• _Required action_
Exactly the lines starting at the line containing "## Ⅲ. 浏览器内核和JS引擎" and ending at the line containing "## Ⅴ. JavaScript 基本语法" are to be written out from the listing below, both included.

-- Task data follows --

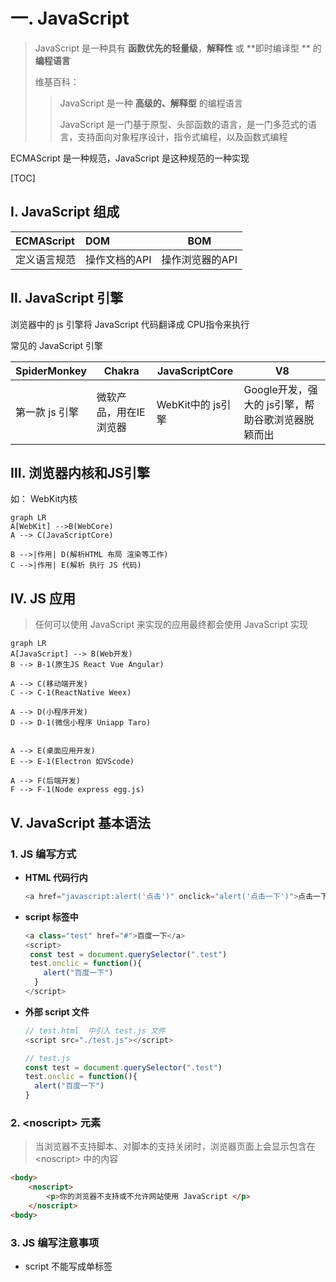 # 一. JavaScript

> JavaScript 是一种具有 **函数优先的轻量级**，**解释性** 或 **即时编译型 ** 的 **编程语言**
>
> 维基百科：
>
> >JavaScript 是一种 **高级的、解释型** 的编程语言
> >
> >JavaScript 是一门基于原型、头部函数的语言，是一门多范式的语言，支持面向对象程序设计，指令式编程，以及函数式编程 

ECMAScript 是一种规范，JavaScript 是这种规范的一种实现



<!-- more -->

[TOC]

## Ⅰ. JavaScript 组成

| ECMAScript   | DOM           | BOM             |
| :----------- | :------------ | --------------- |
| 定义语言规范 | 操作文档的API | 操作浏览器的API |

 

## Ⅱ. JavaScript 引擎

浏览器中的 js 引擎将 JavaScript 代码翻译成 CPU指令来执行

常见的 JavaScript 引擎

| SpiderMonkey   | Chakra                 | JavaScriptCore    | V8                                                |
| -------------- | ---------------------- | ----------------- | ------------------------------------------------- |
| 第一款 js 引擎 | 微软产品，用在IE浏览器 | WebKit中的 js引擎 | Google开发，强大的 js引擎，帮助谷歌浏览器脱颖而出 |



## Ⅲ. 浏览器内核和JS引擎

如： WebKit内核

```mermaid
graph LR
A[WebKit] -->B(WebCore) 
A --> C(JavaScriptCore)

B -->|作用| D(解析HTML 布局 渲染等工作)
C -->|作用| E(解析 执行 JS 代码)
```

## Ⅳ. JS 应用

> 任何可以使用 JavaScript 来实现的应用最终都会使用 JavaScript 实现

```mermaid
graph LR
A[JavaScript] --> B(Web开发)
B --> B-1(原生JS React Vue Angular)

A --> C(移动端开发)
C --> C-1(ReactNative Weex)

A --> D(小程序开发)
D --> D-1(微信小程序 Uniapp Taro)


A --> E(桌面应用开发)
E --> E-1(Electron 如VScode)

A --> F(后端开发)
F --> F-1(Node express egg.js)

```

## Ⅴ. JavaScript 基本语法

### 1.  JS 编写方式

 - **HTML 代码行内**

   ```javascript
   <a href="javascript:alert('点击')" onclick="alert('点击一下')">点击一下</a>
   ```

 - **script 标签中**

   ```javascript
   <a class="test" href="#">百度一下</a>
   <script>
   	const test = document.querySelector(".test")
   	test.onclic = function(){
       alert("百度一下")
     }
   </script>
   ```

- **外部 script 文件**

  ```javascript
  // test.html  中引入 test.js 文件
  <script src="./test.js"></script>  
  
  // test.js
  const test = document.querySelector(".test")
  test.onclic = function(){
    alert("百度一下")
  }
  ```

### 2. \<noscript> 元素
> 当浏览器不支持脚本、对脚本的支持关闭时，浏览器页面上会显示包含在 \<noscript> 中的内容

```html
<body>
	<noscript>
		<p>你的浏览器不支持或不允许网站使用 JavaScript </p>
	</noscript>
<body>
```

### 3. JS 编写注意事项

- script 不能写成单标签

  <font color=red>~~<script src="index.js" />~~</font>

 - 可以不写 type 属性

   ```javascript
   <script type="text/javascript"></script>
   
   // 现在可以不写 type 属性，因为 JavaScript 是所有现在浏览器以及 HTML5 中的默认脚本语言
   ```

 - 加载顺序

    -  默认遵 HTML 文档加载顺序， 自上而下的加载顺序
    -  建议将 JavaScript 代码放在 body 子元素的最后一行

 - JavaScript 代码严格区分大小写

   	-  HTML 和 CSS属性不区分大小写，但 JavaScript 严格区分大小写



### 4. JS 交互方式

| 方法                                            | 说明       | 效果                   |
| ----------------------------------------------- | ---------- | ---------------------- |
| alert()                                         | 1个参数    | 浏览器弹窗             |
| **console.log()** <font color='red'>常用</font> | 多个参数   | 浏览器控制台中查看     |
| document.write()                                | 多个字符串 | 浏览器页面中查看       |
| prompt()                                        | 1个参数    | 浏览器接收用户输入数据 |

-- Task data concluded --

• _Solution to this task_
## Ⅲ. 浏览器内核和JS引擎

如： WebKit内核

```mermaid
graph LR
A[WebKit] -->B(WebCore) 
A --> C(JavaScriptCore)

B -->|作用| D(解析HTML 布局 渲染等工作)
C -->|作用| E(解析 执行 JS 代码)
```

## Ⅳ. JS 应用

> 任何可以使用 JavaScript 来实现的应用最终都会使用 JavaScript 实现

```mermaid
graph LR
A[JavaScript] --> B(Web开发)
B --> B-1(原生JS React Vue Angular)

A --> C(移动端开发)
C --> C-1(ReactNative Weex)

A --> D(小程序开发)
D --> D-1(微信小程序 Uniapp Taro)


A --> E(桌面应用开发)
E --> E-1(Electron 如VScode)

A --> F(后端开发)
F --> F-1(Node express egg.js)

```

## Ⅴ. JavaScript 基本语法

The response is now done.